The wonderful, but so far uncharted world of personal data

The term “Personal Data” is everywhere, but almost nobody knows anything about it. How can that be?

Let’s start with what we do know about:

We know about “government data”. Well, at least the government does. It is where information technology originated, for the census, for taxing and so forth. The government collects data about people (and lots of other things), manages it, analyzes it, and sends tax bills :-) Is this data personal? No. It’s about people, but there’s nothing personal about it. Governments certainly know how to use government data.

We also know about “business data”. It’s the data that businesses collect and manage and analyze etc. to help the business do its business thing: generates sales, maintain profits, grow market share, etc. Lots of people have lots of experience with business data. Is this data personal? No. It might be about people, such as customers and employees, but there’s nothing personal about it either. Businesses sure are quite competent about business data.

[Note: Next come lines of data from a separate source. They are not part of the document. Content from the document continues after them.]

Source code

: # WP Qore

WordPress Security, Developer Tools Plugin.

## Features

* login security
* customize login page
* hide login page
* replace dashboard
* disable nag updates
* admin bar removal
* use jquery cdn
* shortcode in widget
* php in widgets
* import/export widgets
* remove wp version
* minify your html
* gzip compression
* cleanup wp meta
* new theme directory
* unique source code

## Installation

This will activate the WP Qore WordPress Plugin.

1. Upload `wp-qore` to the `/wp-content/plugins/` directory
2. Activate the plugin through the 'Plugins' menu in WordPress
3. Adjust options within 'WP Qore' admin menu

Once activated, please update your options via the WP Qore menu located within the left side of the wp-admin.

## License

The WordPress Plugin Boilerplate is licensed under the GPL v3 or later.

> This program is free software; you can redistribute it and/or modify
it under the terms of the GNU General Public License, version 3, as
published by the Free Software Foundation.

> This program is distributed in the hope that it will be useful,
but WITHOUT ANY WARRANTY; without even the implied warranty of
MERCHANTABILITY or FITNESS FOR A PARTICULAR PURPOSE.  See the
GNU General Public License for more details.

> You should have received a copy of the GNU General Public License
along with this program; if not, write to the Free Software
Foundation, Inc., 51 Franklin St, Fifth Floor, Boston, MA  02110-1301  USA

So “personal data” is the data that people collect and manage and analyze and so forth, for their own, personal reasons. To make their own life better in some way. And, I posit, collectively we know very little about it. Here are some examples that we do know something about:

  • Personal e-mail. We do have some idea how people use their personal e-mail, what they keep and what they delete, how they search for old e-mail and so forth.
  • Hard drives on “personal computers” owned by people for personal (rather than work) purposes. But even that we know little details about: what files do people store, how do they organize their files, why, how could we help them get more value out of what they have etc.

But that’s about where it ends. We don’t know how people manage their tax returns. Their photos. Their receipts. Their travel histories. Their appliance maintenance records. Their kids’ allowances. And pretty much anything.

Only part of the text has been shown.